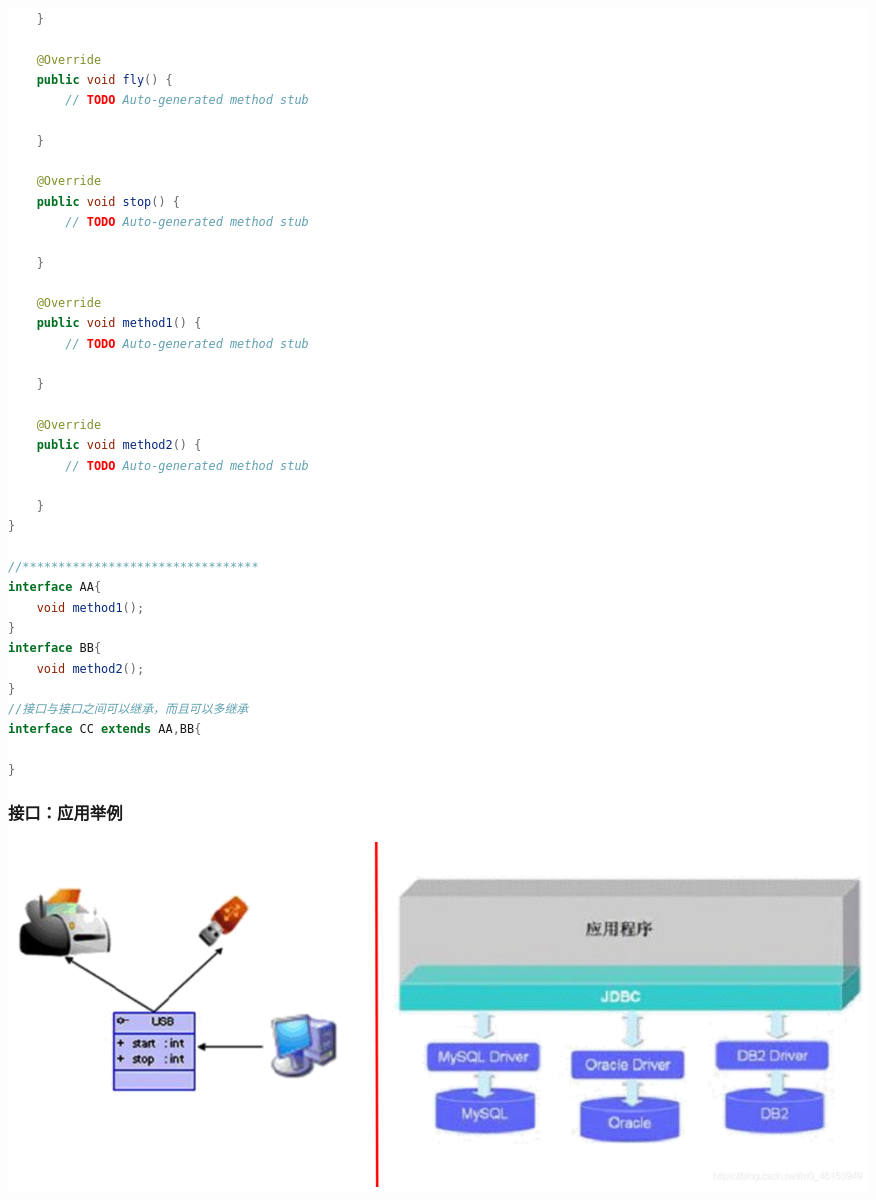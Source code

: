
 ```java
	}

	@Override
	public void fly() {
		// TODO Auto-generated method stub
		
	}

	@Override
	public void stop() {
		// TODO Auto-generated method stub
		
	}

	@Override
	public void method1() {
		// TODO Auto-generated method stub
		
	}

	@Override
	public void method2() {
		// TODO Auto-generated method stub
		
	}
}

//*********************************
interface AA{
	void method1();
}
interface BB{
	void method2();
}
//接口与接口之间可以继承，而且可以多继承
interface CC extends AA,BB{
	
}
```

### 接口：应用举例

![img](第8章：面向对象编程（下）.assets/1c9cab10d5aac0ca205e787df6f7bed2.png)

§ **Your instructions**:
What you give back should be exactly the lines of the entries above from the one containing "### 接口：应用举例" to the end, and nothing more.

§ **Written response**:
### 接口：应用举例

![img](第8章：面向对象编程（下）.assets/1c9cab10d5aac0ca205e787df6f7bed2.png)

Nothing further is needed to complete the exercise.